Au regard des potentialités que présente le pays, la zone franche de l’ile de Mandji, à côté de la zone économique spéciale de Nkok, pourrait donc faire du Gabon, une plaque tournante de la zone franche africaine. C’est ainsi que le président de la Fédération mondiale des zones franches (Femoza) Juan Torrents, qui a rencontré à Libreville les autorités gabonaises la semaine dernière, a proposé l’expertise de son association. Et les atouts sont importants pour cette région du Gabon : l’emplacement maritime pour un port en eaux profondes, la proximité avec un aéroport international et le terminal pétrolier du Cap Lopez.
"La situation de la zone franche du Gabon est la plus avancée d’Afrique, et nous sommes régulièrement en contact avec les autorités. Tous les navires en provenance d’Europe pour d’autres Etats africains devront transiter par le port de la zone franche de l’Ile de Mandji. C’est de là que se fera le transbordement des marchandises vers les pays destinataires", a annoncé Juan Torrents au cours d’un échange avec la presse le 11septembre 2015 à Libreville. En dépit des accords établis entre la Femoza et les pays, "la gestion des zones franches au sein de chaque Etat est autonome", a tenu à préciser Salomon Urbano Olympio, coordonnateur général de la zone franche de Mandji qui accompagnait Juan Terrents. En effet, l’objectif est de faire la promotion de l’économie locale. Par ailleurs, cela permet un partage d’expériences et de connaissances entre les différents pays au niveau de la zone africaine. Il s’agit globalement pour les économies africaines, de mettre un couloir triangulaire entre l’Afrique, l’Europe et l’Asie.

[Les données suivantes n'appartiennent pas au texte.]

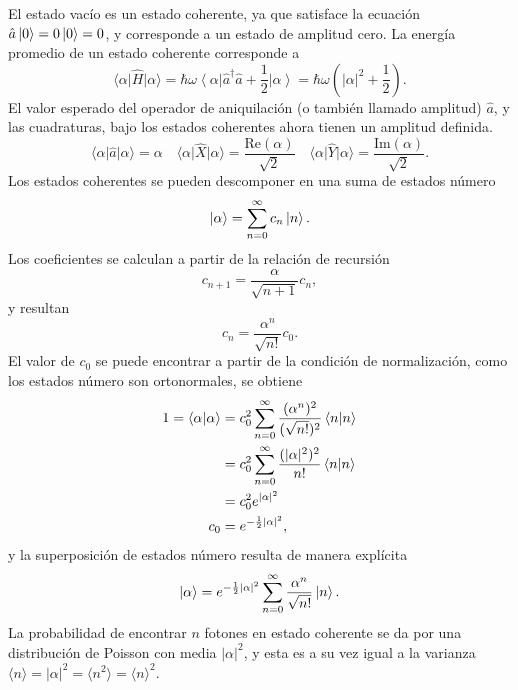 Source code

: El estado vacío es un estado coherente, ya que satisface la ecuación $\hat{a} \ket{0} = 0 \ket{0} = 0$, y corresponde a un estado de amplitud cero. La energía promedio de un estado coherente corresponde a
\begin{equation}
  \langle \alpha \vert \hat{H}\vert \alpha \rangle = \hbar\omega \left\langle \alpha \right\vert \hat{a}^{\dagger}\hat{a} + \frac{1}{2} \left\vert \alpha \right\rangle = \hbar\omega \left(|\alpha|^2 + \frac{1}{2} \right).
\end{equation}
El valor esperado del operador de aniquilación (o también llamado amplitud) $\hat{a}$, y las cuadraturas, bajo los estados coherentes ahora tienen un amplitud definida.
\begin{equation}
  \langle \alpha \vert \hat{a} \vert\alpha \rangle = \alpha \quad \langle \alpha \vert \hat{X} \vert \alpha \rangle = \frac{\mathrm{Re}(\alpha)}{\sqrt{2}} \quad \langle \alpha \vert \hat{Y} \vert \alpha\rangle = \frac{\mathrm{Im}(\alpha)}{\sqrt{2}}.
\end{equation}
Los estados coherentes se pueden descomponer en una suma de estados número
\begin{equation}
  \ket{\alpha} = \sum_{n=0}^{\infty} c_n \ket{n}.
\end{equation}
Los coeficientes se calculan a partir de la relación de recursión
\begin{equation}
  c_{n+1} = \frac{\alpha}{\sqrt{n+1}}c_n,
\end{equation}
y resultan
\begin{equation}
  c_n = \frac{\alpha^n }{\sqrt{n!}}c_0.
\end{equation}
El valor de $c_0$ se puede encontrar a partir de la condición de normalización, como los estados número son ortonormales, se obtiene
\begin{align}
  1 = \braket{\alpha}{\alpha} & = c_0^2 \sum_{n=0}^{\infty} \frac{(\alpha^n)^2}{(\sqrt{n!})^2}\braket{n}{n} \\ &= c_0^2  \sum_{n=0}^{\infty} \frac{(|\alpha|^2)^2}{n!}\braket{n}{n}\\ &= c_0^2 e^{|\alpha|^2} \\
  c_0                         & = e^{-\frac{1}{2}|\alpha|^2},
\end{align}
y la superposición de estados número resulta de manera explícita
\begin{equation}
  \ket{\alpha} = e^{-\frac{1}{2}|\alpha|^2} \sum_{n=0}^{\infty} \frac{\alpha^n}{\sqrt{n!}}\ket{n}.
\end{equation}
La probabilidad de encontrar $n$ fotones en estado coherente se da por una distribución de Poisson con media $|\alpha|^2$, y esta es a su vez igual a la varianza $\langle n \rangle = |\alpha|^2 = \langle n^2 \rangle = \langle n \rangle^2$.
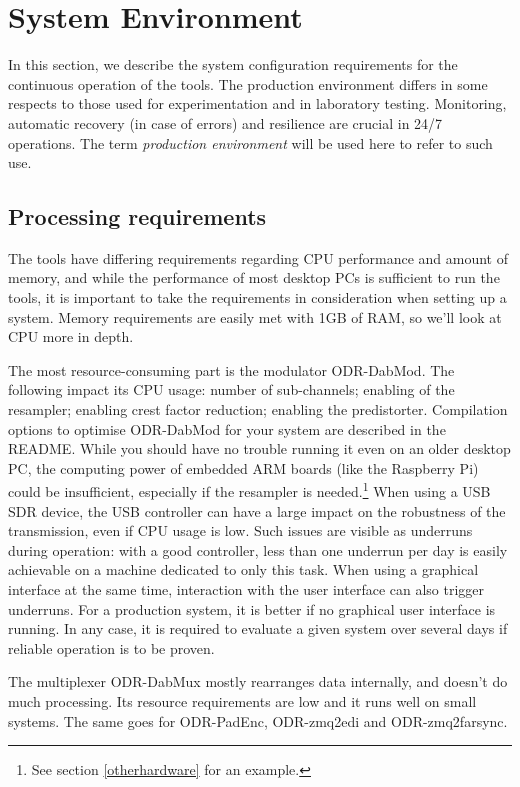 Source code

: \section{System Environment}
\label{systemenvironment}

In this section, we describe the system configuration requirements for the
continuous operation of the tools. The production environment differs in some
respects to those used for experimentation and in laboratory testing. Monitoring,
automatic recovery (in case of errors) and resilience are crucial in 24/7
operations. The term \emph{production environment} will be used here to refer to
such use.

\subsection{Processing requirements}

The tools have differing requirements regarding CPU performance and amount of
memory, and while the performance of most desktop PCs is sufficient to run the
tools, it is important to take the requirements in consideration when setting up
a system.
Memory requirements are easily met with 1GB of RAM, so we'll look at CPU more in
depth.

The most resource-consuming part is the modulator ODR-DabMod. The
following impact its CPU usage: number of sub-channels; enabling of the
resampler; enabling crest factor reduction; enabling the predistorter.
Compilation options to optimise ODR-DabMod for your system are described in the
README. While you should have no trouble running it even on an older desktop PC,
the computing power of embedded ARM boards (like the Raspberry Pi) could be
insufficient, especially if the resampler is needed.\footnote{See section
\ref{otherhardware} for an example.}
When using a USB SDR device, the USB controller can have a large impact on the
robustness of the transmission, even if CPU usage is low. Such issues are visible as
underruns during operation: with a good controller, less than one underrun per
day is easily achievable on a machine dedicated to only this task. When using
a graphical interface at the same time, interaction with the user interface can
also trigger underruns. For a production system, it is better if no graphical
user interface is running.
In any case, it is required to evaluate a given system over several days if
reliable operation is to be proven.

The multiplexer ODR-DabMux mostly rearranges data internally, and doesn't do
much processing. Its resource requirements are low and it runs well on small
systems. The same goes for ODR-PadEnc, ODR-zmq2edi and ODR-zmq2farsync.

Pour sa part, le coordonnateur général du projet de zone franche de l’Île Mandji, s’attelle à concrétiser le projet, avec plusieurs missions effectuées auprès de la Fédération mondiale des zones franches. La zone en question porte sur un espace de 926,44 hectares dont 645 utiles, un village numérique sur 412 hectares, un port industriel et commercial. Cet important projet pourra alors à terme, générer entre 1 500 et 2 300 emplois dans sa phase de construction, et 15 000 à 25 000 emplois, dans sa phase de pleine exploitation. Le coût global de ce projet qui pourra s’autofinancer après 20 ans de maturité, est estimé à une volumineuse enveloppe de 1 586 millions d’euros, et entièrement financé par Exim Bank of China. Pour de nombreux Gabonais et même Africains, la réduction du chômage passe par là.
Créée en 1999 et basée à Genève, la Femoza est une association à but non lucratif et possède le statut d’observateur auprès des Nations-Unies. Elle contribue dans le développement des projets de zones franches et pour leur promotion. En participant à l’implantation de la zone franche de Mandji, elle pourrait établir des relations bénéfiques, entre bon nombre d’investisseurs et ce pays d’Afrique centrale dont le produit intérieur brut (Pib) est essentiellement constitué des ressources issues du pétrole, du manganèse et du bois.